Exercise inputs: Begin

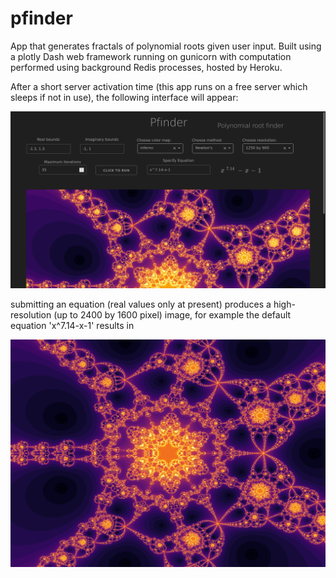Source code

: # pfinder
App that generates fractals of polynomial roots given user input.  Built using a plotly Dash web framework running on gunicorn with computation performed using background Redis processes, hosted by Heroku.

After a short server activation time (this app runs on a free server which sleeps if not in use), the following interface will appear:

![screenshot](/assets/pfinder_screenshot.png)

submitting an equation (real values only at present) produces a high-resolution (up to 2400 by 1600 pixel) image, for example the default equation 'x^7.14-x-1' results in

![cover](/assets/pfinder_cover.png)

Exercise inputs: End

What you are asked to do:
Copy each line of the records above without change, but do not include any picture.

Exercise response:
Source code

: # pfinder
App that generates fractals of polynomial roots given user input.  Built using a plotly Dash web framework running on gunicorn with computation performed using background Redis processes, hosted by Heroku.

After a short server activation time (this app runs on a free server which sleeps if not in use), the following interface will appear:

![screenshot](/assets/pfinder_screenshot.png)

submitting an equation (real values only at present) produces a high-resolution (up to 2400 by 1600 pixel) image, for example the default equation 'x^7.14-x-1' results in

![cover](/assets/pfinder_cover.png)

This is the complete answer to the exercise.